In 1999, her hometown of Griffin, Georgia honored her with the unveiling of the Wyomia Tyus Olympic Park. The 2010 Breeder's World Cup featured a two-year-old filly racing horse bearing her namesake. In 2018, she published the memoir Tigerbelle : the Wyomia Tyus story, with co-author Elizabeth Terzakis; it is part of Dave Zirin's Edge of Sports series.

== Personal life ==
Tyus grew up in a primarily white neighborhood and became aware of her race and of racial segregation at an early age. She was forced to take an hour bus ride to school each day, in spite of the fact that there was a white school within walking distance. Racial divide in her neighborhood also prevented Tyus from playing with the white girls that lived nearby and as the nearest black family lived almost a mile away, Tyus spent most of her time playing sports with her brothers and the white boys in the neighborhood. As she grew older her father helped to solidify the idea that she could accomplish anything in her life, but not without hard work to overcome racial stigma.

After finishing high school Tyus attended Tennessee State University (TSU), making her the first of her family to go to college. While at TSU Tyus participated in the Tigerbelles collegiate team. Tyus began training with TSU coach Ed Temple, but poor grades, study habits, and a general lack of interest in classes nearly derailed Tyus's chances to continue her training and attend the 1964 Olympics. She has credited her training with Coach Temple as helping with her development and success in sporting, academic, and professional life, especially as he highlighted the struggle that comes with being a black athlete and having to work harder to receive positive recognition.
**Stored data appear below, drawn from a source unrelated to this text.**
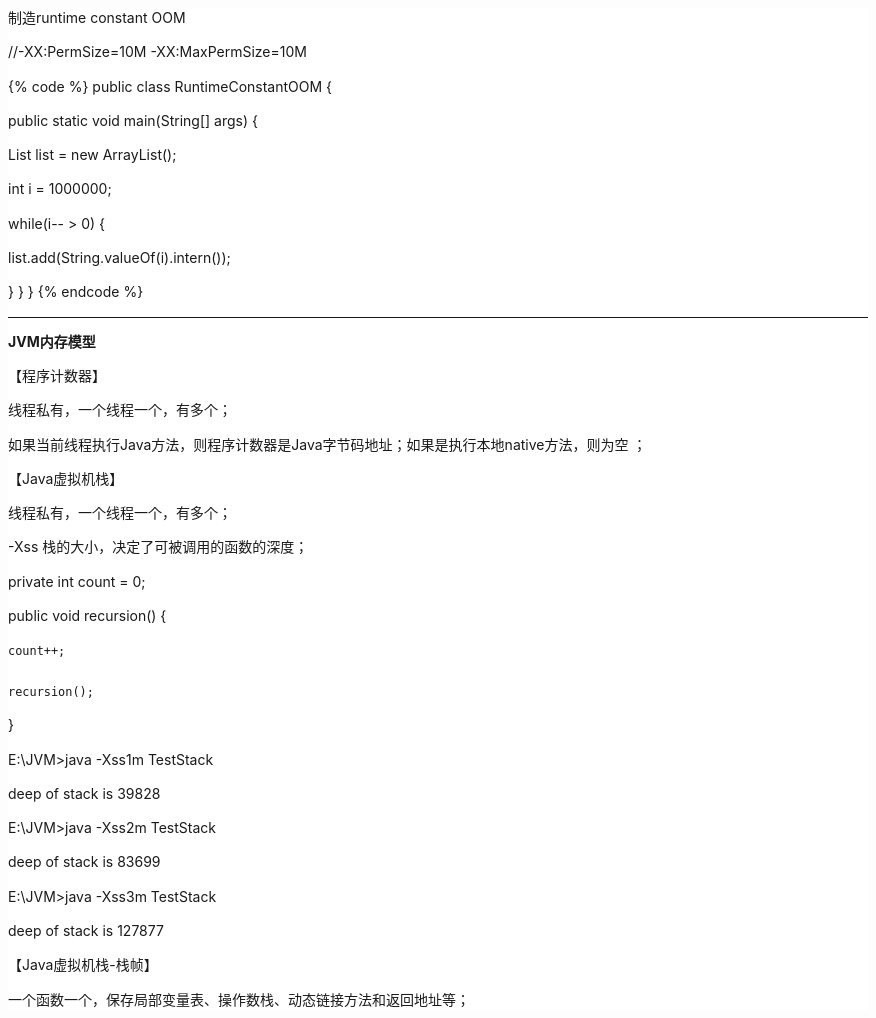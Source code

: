 制造runtime constant OOM

//-XX:PermSize=10M -XX:MaxPermSize=10M

{% code %}
public class RuntimeConstantOOM {

public static void main(String[] args) {

List<Object> list = new ArrayList<Object>();

int i = 1000000;

while(i-- > 0) {

list.add(String.valueOf(i).intern());

}
}
}
{% endcode %}

---------------------------------------------------

<b>JVM内存模型</b>

【程序计数器】

线程私有，一个线程一个，有多个；

如果当前线程执行Java方法，则程序计数器是Java字节码地址；如果是执行本地native方法，则为空 ；


【Java虚拟机栈】

线程私有，一个线程一个，有多个；

-Xss    栈的大小，决定了可被调用的函数的深度； 

private int count = 0;

public void recursion() {

    count++;

    recursion();

}

E:\JVM>java -Xss1m TestStack

deep of stack is 39828

E:\JVM>java -Xss2m TestStack

deep of stack is 83699

E:\JVM>java -Xss3m TestStack

deep of stack is 127877

【Java虚拟机栈-栈帧】

一个函数一个，保存局部变量表、操作数栈、动态链接方法和返回地址等；
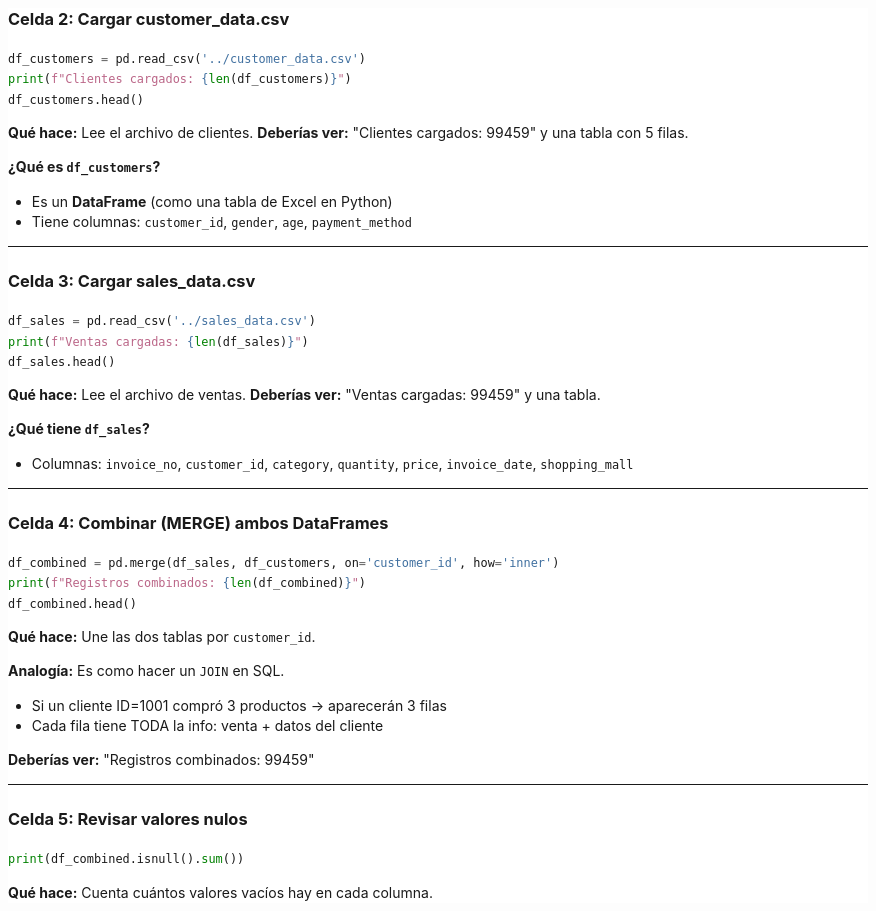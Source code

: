 
### Celda 2: Cargar customer_data.csv
```python
df_customers = pd.read_csv('../customer_data.csv')
print(f"Clientes cargados: {len(df_customers)}")
df_customers.head()
```

**Qué hace:** Lee el archivo de clientes.
**Deberías ver:** "Clientes cargados: 99459" y una tabla con 5 filas.

**¿Qué es `df_customers`?**
- Es un **DataFrame** (como una tabla de Excel en Python)
- Tiene columnas: `customer_id`, `gender`, `age`, `payment_method`

---

### Celda 3: Cargar sales_data.csv
```python
df_sales = pd.read_csv('../sales_data.csv')
print(f"Ventas cargadas: {len(df_sales)}")
df_sales.head()
```

**Qué hace:** Lee el archivo de ventas.
**Deberías ver:** "Ventas cargadas: 99459" y una tabla.

**¿Qué tiene `df_sales`?**
- Columnas: `invoice_no`, `customer_id`, `category`, `quantity`, `price`, `invoice_date`, `shopping_mall`

---

### Celda 4: Combinar (MERGE) ambos DataFrames
```python
df_combined = pd.merge(df_sales, df_customers, on='customer_id', how='inner')
print(f"Registros combinados: {len(df_combined)}")
df_combined.head()
```

**Qué hace:** Une las dos tablas por `customer_id`.

**Analogía:** Es como hacer un `JOIN` en SQL.
- Si un cliente ID=1001 compró 3 productos → aparecerán 3 filas
- Cada fila tiene TODA la info: venta + datos del cliente

**Deberías ver:** "Registros combinados: 99459"

---

### Celda 5: Revisar valores nulos
```python
print(df_combined.isnull().sum())
```

**Qué hace:** Cuenta cuántos valores vacíos hay en cada columna.
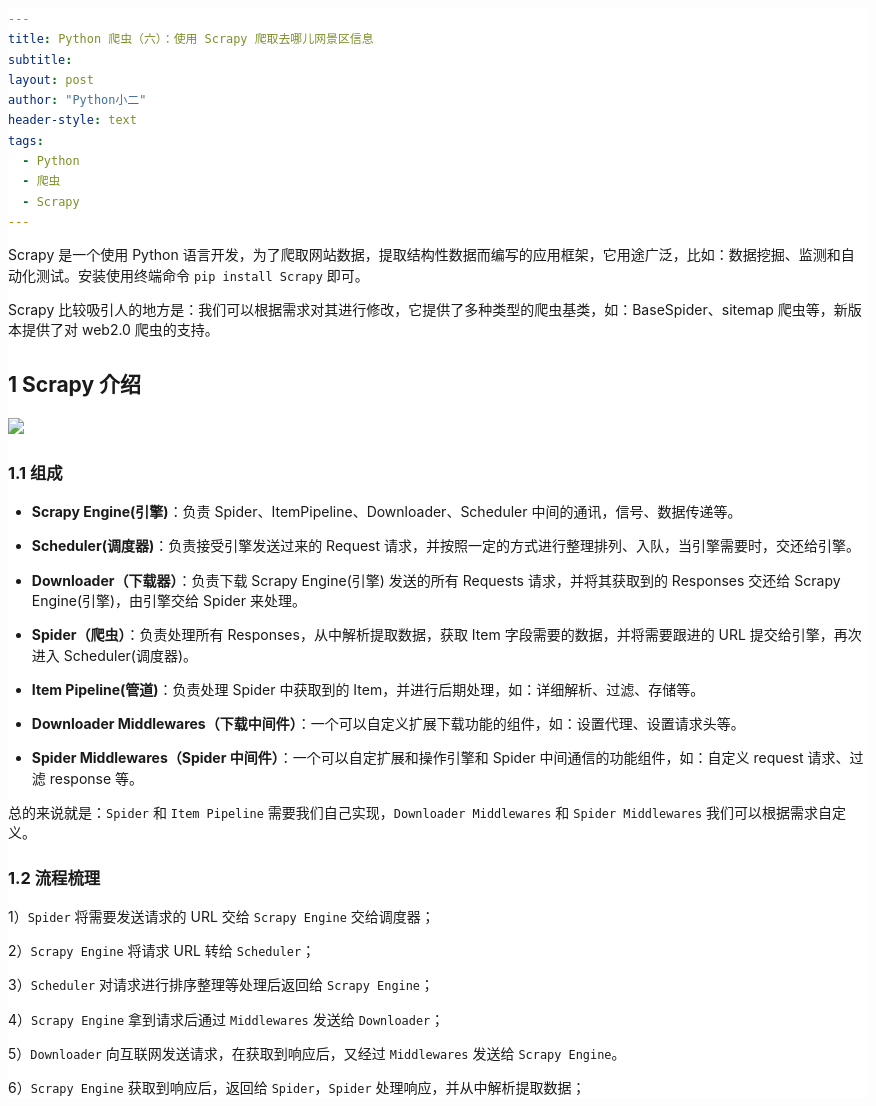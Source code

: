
 ```yaml
---
title: Python 爬虫（六）：使用 Scrapy 爬取去哪儿网景区信息
subtitle: 
layout: post
author: "Python小二"
header-style: text
tags:
  - Python
  - 爬虫
  - Scrapy
---
```


Scrapy 是一个使用 Python 语言开发，为了爬取网站数据，提取结构性数据而编写的应用框架，它用途广泛，比如：数据挖掘、监测和自动化测试。安装使用终端命令 `pip install Scrapy` 即可。

Scrapy 比较吸引人的地方是：我们可以根据需求对其进行修改，它提供了多种类型的爬虫基类，如：BaseSpider、sitemap 爬虫等，新版本提供了对 web2.0 爬虫的支持。

## 1 Scrapy 介绍

![](https://img-blog.csdnimg.cn/20191019161603116.png)

### 1.1 组成

* **Scrapy Engine(引擎)**：负责 Spider、ItemPipeline、Downloader、Scheduler 中间的通讯，信号、数据传递等。

* **Scheduler(调度器)**：负责接受引擎发送过来的 Request 请求，并按照一定的方式进行整理排列、入队，当引擎需要时，交还给引擎。

* **Downloader（下载器）**：负责下载 Scrapy Engine(引擎) 发送的所有 Requests 请求，并将其获取到的 Responses 交还给 Scrapy Engine(引擎)，由引擎交给 Spider 来处理。

* **Spider（爬虫）**：负责处理所有 Responses，从中解析提取数据，获取 Item 字段需要的数据，并将需要跟进的 URL 提交给引擎，再次进入 Scheduler(调度器)。

* **Item Pipeline(管道)**：负责处理 Spider 中获取到的 Item，并进行后期处理，如：详细解析、过滤、存储等。

* **Downloader Middlewares（下载中间件）**：一个可以自定义扩展下载功能的组件，如：设置代理、设置请求头等。

* **Spider Middlewares（Spider 中间件）**：一个可以自定扩展和操作引擎和 Spider 中间通信的功能组件，如：自定义 request 请求、过滤 response 等。

总的来说就是：`Spider` 和 `Item Pipeline` 需要我们自己实现，`Downloader Middlewares` 和 `Spider Middlewares` 我们可以根据需求自定义。

### 1.2 流程梳理

1）`Spider` 将需要发送请求的 URL 交给 `Scrapy Engine` 交给调度器；

2）`Scrapy Engine` 将请求 URL 转给 `Scheduler`；

3）`Scheduler` 对请求进行排序整理等处理后返回给 `Scrapy Engine`；

4）`Scrapy Engine` 拿到请求后通过 `Middlewares` 发送给 `Downloader`；

5）`Downloader` 向互联网发送请求，在获取到响应后，又经过 `Middlewares` 发送给 `Scrapy Engine`。

6）`Scrapy Engine` 获取到响应后，返回给 `Spider`，`Spider` 处理响应，并从中解析提取数据；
In December 1968, Tyus moved with her then boyfriend from Georgia to California, where she worked as a substitute teacher. She married her boyfriend Art Simburg in 1969 and held multiple jobs until becoming a teacher in 1971. Tyus left this job within a year in order to stay at home with her first child. Tyus's first marriage ended in 1974 and in 1978 she married Duane Tillman, with whom she had her second child, a son.